«Da una parte c’è Riace, dall’altra lo Sprar. Sono due cose diverse. Con tutte le sue difformità, con tutte le sue incoerenze con le linee guida, alcune delle quali non sono accettabili. Il concetto di legalità è un concetto relativo, per me è più importante la giustizia che la legalità. A volte significa restare immobili». Domenico Lucano spiega così, mentre la folla si accomoda nell’anfiteatro arcobaleno nel cuore di Riace, la sua filosofia. Una distinzione che ritiene fondamentale ora che è indagato per abuso d’ufficio, concussione e truffa per la gestione dei progetti d’accoglienza che hanno reso il sindaco e il paesino dei bronzi famosi in tutto il mondo. Venerdì scorso sono stati in tanti a riunirsi pacificamente nel borgo calabrese per manifestare la propria vicinanza a Lucano, che martedì verrà interrogato dai magistrati della Procura di Locri. Una manifestazione «non contro la magistratura», spiegano all’unisono tutti presenti, «ma a sostegno di un sogno», un’idea d’accoglienza ostaggio della burocrazia. Lucano appare commosso, ma deciso a ribadire la sua buona fede di fronte ad accuse che, ora, rischiano di bloccare i progetti, con un nuovo stop ai fondi. Dopo anni difficili e rapporti burrascosi, d’amore e odio, con il servizio centrale dello Sprar e la Prefettura, che dopo aver lodato i bonus, le borse lavoro e chiesto posti durante l’emergenza sbarchi lo hanno criticato, con relazioni che hanno dato il via alle indagini della Procura. «Mille volte abbiamo gestito interi sbarchi senza poter presentare una fattura, ma io ho sempre pensato di doverlo fare anche se non avremmo preso un euro», ha spiegato il primo cittadino, che preferisce salvaguardare i migranti e non le carte bollate. Ma per Lucano è importante anche che non ci siano ombre, come forma di rispetto nei confronti di tutti coloro che sostengono la sua stessa idea di solidarietà. «L’accoglienza alla fine è prevista dalla Costituzione – ha concluso -. Io ho dilatato i confini ma mi è piaciuto anche sottolineare che la Calabria è una terra che alcune volte fa parlare in maniera negativa e altre è straordinaria. Quello che è fatto non può essere disfatto. Ormai è andata così».
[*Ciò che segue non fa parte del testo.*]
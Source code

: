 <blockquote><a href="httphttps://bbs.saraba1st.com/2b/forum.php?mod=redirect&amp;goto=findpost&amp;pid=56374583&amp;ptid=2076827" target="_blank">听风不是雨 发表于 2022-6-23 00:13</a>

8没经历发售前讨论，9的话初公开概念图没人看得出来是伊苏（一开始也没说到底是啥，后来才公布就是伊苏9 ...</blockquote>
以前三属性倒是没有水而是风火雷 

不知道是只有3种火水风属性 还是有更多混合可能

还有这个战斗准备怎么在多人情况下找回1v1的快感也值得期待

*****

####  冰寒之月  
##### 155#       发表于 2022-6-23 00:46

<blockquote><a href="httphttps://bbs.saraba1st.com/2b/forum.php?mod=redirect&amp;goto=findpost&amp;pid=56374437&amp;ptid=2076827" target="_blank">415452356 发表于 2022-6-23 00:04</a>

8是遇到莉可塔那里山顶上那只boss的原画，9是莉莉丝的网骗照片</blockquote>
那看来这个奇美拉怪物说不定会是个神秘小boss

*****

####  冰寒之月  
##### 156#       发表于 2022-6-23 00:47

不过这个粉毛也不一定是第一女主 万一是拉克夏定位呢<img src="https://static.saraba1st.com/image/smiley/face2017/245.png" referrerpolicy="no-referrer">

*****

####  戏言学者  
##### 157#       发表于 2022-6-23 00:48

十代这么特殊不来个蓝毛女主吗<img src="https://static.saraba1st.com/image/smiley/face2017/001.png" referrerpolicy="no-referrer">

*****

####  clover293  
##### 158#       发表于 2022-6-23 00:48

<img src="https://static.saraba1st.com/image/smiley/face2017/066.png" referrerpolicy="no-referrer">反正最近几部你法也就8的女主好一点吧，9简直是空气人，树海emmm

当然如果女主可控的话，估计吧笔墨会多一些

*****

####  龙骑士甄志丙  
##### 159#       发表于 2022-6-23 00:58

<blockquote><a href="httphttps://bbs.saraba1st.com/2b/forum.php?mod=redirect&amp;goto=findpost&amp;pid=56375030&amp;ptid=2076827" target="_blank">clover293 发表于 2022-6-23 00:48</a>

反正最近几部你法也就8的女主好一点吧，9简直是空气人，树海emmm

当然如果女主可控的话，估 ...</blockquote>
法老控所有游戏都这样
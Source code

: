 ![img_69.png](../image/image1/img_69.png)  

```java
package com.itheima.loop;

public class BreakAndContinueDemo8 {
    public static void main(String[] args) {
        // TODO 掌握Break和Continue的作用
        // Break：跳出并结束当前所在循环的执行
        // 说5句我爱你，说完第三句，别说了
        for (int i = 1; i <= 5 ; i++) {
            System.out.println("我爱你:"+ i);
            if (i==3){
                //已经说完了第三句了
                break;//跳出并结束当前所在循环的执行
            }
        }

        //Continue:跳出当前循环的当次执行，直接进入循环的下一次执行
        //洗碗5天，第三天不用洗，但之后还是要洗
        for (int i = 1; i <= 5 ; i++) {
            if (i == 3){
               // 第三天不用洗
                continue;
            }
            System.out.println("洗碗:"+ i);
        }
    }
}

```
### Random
Tanti ieri i presenti a Riace: sindaci, associazioni, sindacati e semplici cittadini e, sopprattutto, migranti. Tutti pronti a dare sostegno ad un sistema, un metodo di accoglienza «che probabilmente non trova il giusto incasellamento dal punto di vista amministrativo – ha commentato Giuseppe Sgabellone, legale del foro di Locri -. Mimmo è un sognatore. Spero non ci sia un disegno contro di lui, io sono qui per accreditare il suo metodo». Per qualcun altro la coincidenza tra le indagini e le imminenti elezioni non è casuale. «Si tratta di una metodica più unica che rara e per questo soggetta ad attacchi in vista di elezioni e spostamenti programmatici del governo – sostiene uno dei manifestanti -. Ma siamo in tanti ad affiancarlo in questa lotta». “Noi siamo con Domenico Lucano”, recitano i cartelli in piazza, inondata dalle note di “El pueblo unido”. «C’è chi vorrebbe correggere l’anomalia di Riace invece di abbracciarla – ha evidenziato Nuccio Barillà, di Legambiente – Ma non è con la burocrazia esasperata che si risolvono i problemi».